Le projet de résolution ajoute ensuite que les prévisions sur la dynamique de l'emploi doivent s'accompagner d'une lecture attentive des tendances démographiques. En effet, la baisse des taux de natalité dans les pays développés réduira la quantité de main-d'œuvre disponible à l'avenir. Cela rendra moins préoccupante toute contraction de la demande de main-d'œuvre, simplement parce que l'offre se réduira également progressivement. Les estimations de l'Organisation internationale du travail (OIT) indiquent que la main-d'œuvre mondiale âgée de 5 à 24 ans diminue de 4 millions chaque année; et selon certains économistes, la contraction de l'offre de main-d'œuvre sera plus importante que la contraction de la demande, entraînant des "pénuries de main-d'œuvre" de plus en plus importantes. En fait, déjà aujourd'hui, de nombreux secteurs signalent des difficultés à trouver de la main-d'œuvre, en particulier les plus spécialisés et qualifiés : en 2014, les demandes de travailleurs ayant des compétences en mathématiques et en informatique aux États-Unis étaient 5 fois plus élevées que la disponibilité de chômeurs présentant ces caractéristiques. . Même en Italie, des enquêtes comme celles d'Unioncamere sur les prévisions de recrutement des entreprises (enquête Excelsior) font état d'une forte difficulté pour les entreprises à trouver certains profils professionnels, notamment ceux à hautes compétences techniques et informatiques. Assinform estime qu'en Italie, au cours des 5 prochaines années, il y aura une demande de 170 XNUMX personnes ayant des compétences informatiques spécifiques, pour lesquelles il n'y a pas de système de formation nécessaire. La transformation du système économico-productif augmentera également la demande de certains profils professionnels moins spécialisés, tels que les travailleurs domestiques ou les transporteurs routiers.

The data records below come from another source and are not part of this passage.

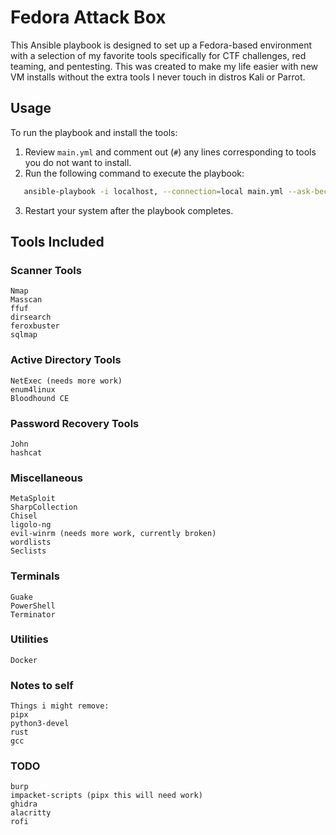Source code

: # Fedora Attack Box
This Ansible playbook is designed to set up a Fedora-based environment with a selection of my favorite tools specifically for CTF challenges, red teaming, and pentesting. This was created to make my life easier with new VM installs without the extra tools I never touch in distros Kali or Parrot.


## Usage
To run the playbook and install the tools:

1. Review `main.yml` and comment out (`#`) any lines corresponding to tools you do not want to install.
2. Run the following command to execute the playbook:
```bash
   ansible-playbook -i localhost, --connection=local main.yml --ask-become-pass
```
3. Restart your system after the playbook completes.

## Tools Included
### Scanner Tools
```
Nmap
Masscan
ffuf
dirsearch
feroxbuster
sqlmap
```

### Active Directory Tools
```
NetExec (needs more work)
enum4linux
Bloodhound CE
```

### Password Recovery Tools
```
John
hashcat
```

### Miscellaneous
```
MetaSploit
SharpCollection
Chisel
ligolo-ng
evil-winrm (needs more work, currently broken)
wordlists
Seclists
```

### Terminals
```
Guake
PowerShell
Terminator
```

### Utilities
```
Docker
```

### Notes to self
```
Things i might remove:
pipx
python3-devel
rust
gcc
```

### TODO
```
burp
impacket-scripts (pipx this will need work)
ghidra
alacritty
rofi
```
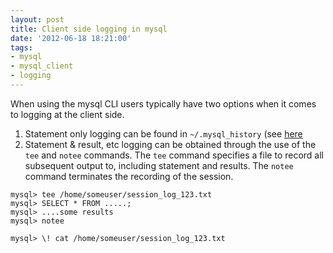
 ```yaml
---
layout: post
title: Client side logging in mysql
date: '2012-06-18 18:21:00'
tags:
- mysql
- mysql_client
- logging
---
```


When using the mysql CLI users typically have two options when it comes to logging at the client side. 

1. Statement only logging can be found in `~/.mysql_history` (see [here](http://dev.mysql.com/doc/refman/5.1/en/mysql-history-file.html)
2. Statement & result, etc logging can be obtained through the use of the `tee` and `notee` commands. The `tee` command specifies a file to record all subsequent output to, including statement and results. The `notee` command terminates the recording of the session.

```
mysql> tee /home/someuser/session_log_123.txt 
mysql> SELECT * FROM .....; 
mysql> ....some results 
mysql> notee 

mysql> \! cat /home/someuser/session_log_123.txt
```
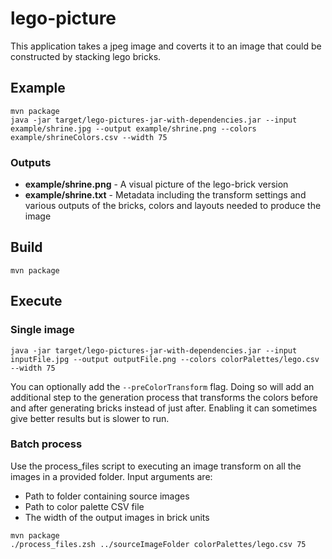 # lego-picture #

This application takes a jpeg image and coverts it to an image that could be constructed by stacking lego bricks.

## Example
```
mvn package
java -jar target/lego-pictures-jar-with-dependencies.jar --input example/shrine.jpg --output example/shrine.png --colors example/shrineColors.csv --width 75 
```
### Outputs
* **example/shrine.png** - A visual picture of the lego-brick version
* **example/shrine.txt** - Metadata including the transform settings and various outputs of the bricks, colors and layouts needed to produce the image

## Build ##
```
mvn package
```

## Execute ##

### Single image
```
java -jar target/lego-pictures-jar-with-dependencies.jar --input inputFile.jpg --output outputFile.png --colors colorPalettes/lego.csv --width 75 
```

You can optionally add the `--preColorTransform` flag. Doing so will add an additional step to the generation process that transforms the colors before and after generating bricks instead of just after. Enabling it can sometimes give better results but is slower to run.
    
### Batch process
Use the process_files script to executing an image transform on all the images in a provided folder. Input arguments are:

* Path to folder containing source images
* Path to color palette CSV file
* The width of the output images in brick units

```
mvn package
./process_files.zsh ../sourceImageFolder colorPalettes/lego.csv 75
```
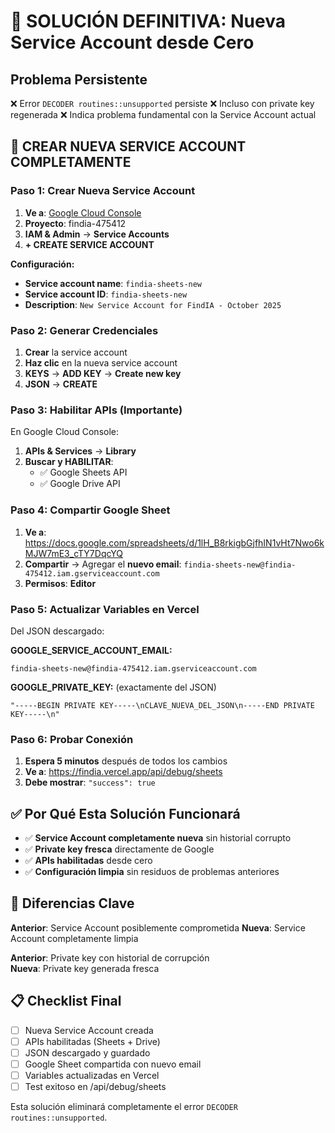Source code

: # 🔄 SOLUCIÓN DEFINITIVA: Nueva Service Account desde Cero

## Problema Persistente
❌ Error `DECODER routines::unsupported` persiste
❌ Incluso con private key regenerada
❌ Indica problema fundamental con la Service Account actual

## 🚀 CREAR NUEVA SERVICE ACCOUNT COMPLETAMENTE

### Paso 1: Crear Nueva Service Account
1. **Ve a**: [Google Cloud Console](https://console.cloud.google.com/)
2. **Proyecto**: findia-475412
3. **IAM & Admin** → **Service Accounts**
4. **+ CREATE SERVICE ACCOUNT**

**Configuración:**
- **Service account name**: `findia-sheets-new`
- **Service account ID**: `findia-sheets-new`
- **Description**: `New Service Account for FindIA - October 2025`

### Paso 2: Generar Credenciales
1. **Crear** la service account
2. **Haz clic** en la nueva service account
3. **KEYS** → **ADD KEY** → **Create new key**
4. **JSON** → **CREATE**

### Paso 3: Habilitar APIs (Importante)
En Google Cloud Console:
1. **APIs & Services** → **Library**
2. **Buscar y HABILITAR**:
   - ✅ Google Sheets API
   - ✅ Google Drive API

### Paso 4: Compartir Google Sheet
1. **Ve a**: https://docs.google.com/spreadsheets/d/1lH_B8rkigbGjfhIN1vHt7Nwo6kMJW7mE3_cTY7DqcYQ
2. **Compartir** → Agregar el **nuevo email**: `findia-sheets-new@findia-475412.iam.gserviceaccount.com`
3. **Permisos**: **Editor**

### Paso 5: Actualizar Variables en Vercel
Del JSON descargado:

**GOOGLE_SERVICE_ACCOUNT_EMAIL:**
```
findia-sheets-new@findia-475412.iam.gserviceaccount.com
```

**GOOGLE_PRIVATE_KEY:** (exactamente del JSON)
```
"-----BEGIN PRIVATE KEY-----\nCLAVE_NUEVA_DEL_JSON\n-----END PRIVATE KEY-----\n"
```

### Paso 6: Probar Conexión
1. **Espera 5 minutos** después de todos los cambios
2. **Ve a**: https://findia.vercel.app/api/debug/sheets
3. **Debe mostrar**: `"success": true`

## ✅ Por Qué Esta Solución Funcionará

- ✅ **Service Account completamente nueva** sin historial corrupto
- ✅ **Private key fresca** directamente de Google
- ✅ **APIs habilitadas** desde cero
- ✅ **Configuración limpia** sin residuos de problemas anteriores

## 🎯 Diferencias Clave

**Anterior**: Service Account posiblemente comprometida
**Nueva**: Service Account completamente limpia

**Anterior**: Private key con historial de corrupción  
**Nueva**: Private key generada fresca

## 📋 Checklist Final

- [ ] Nueva Service Account creada
- [ ] APIs habilitadas (Sheets + Drive)
- [ ] JSON descargado y guardado
- [ ] Google Sheet compartida con nuevo email
- [ ] Variables actualizadas en Vercel
- [ ] Test exitoso en /api/debug/sheets

Esta solución eliminará completamente el error `DECODER routines::unsupported`.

Il apparaît donc évident que plus qu'une "disparition" d'emplois, le changement technologique et l'innovation déterminent progressivement un "remplacement" de certains emplois par d'autres; en résumé, la majorité des universitaires, économistes, démographes et autres observateurs s'accordent à affirmer que l'innovation technologique en elle-même (nette, donc, des crises et des cycles économiques plus profonds) n'a jamais entraîné à moyen et long terme de conséquences négatives sur l'emploi, ils ne croient pas non plus que cela les conduira à l'avenir.

Cependant – rappelons encore le cas du film ''Metropolis'' – il est toujours très difficile de faire des prévisions pour l'avenir dans des contextes, comme celui de l'innovation technologique, qui évoluent rapidement et souvent de manière imprévisible. Certains analystes craignent, par exemple, que la nature de l'innovation technologique actuellement en cours (comme les énormes avancées de l'intelligence artificielle) n'ait des effets sans précédent sur la main-d'œuvre, y compris les personnes hautement qualifiées, puisque la rareté des études et des analyses scientifiques sur le sujet rendent difficile l'évaluation de l'impact réel des technologies futures et des éventuels effets de substitution sur le futur marché du travail.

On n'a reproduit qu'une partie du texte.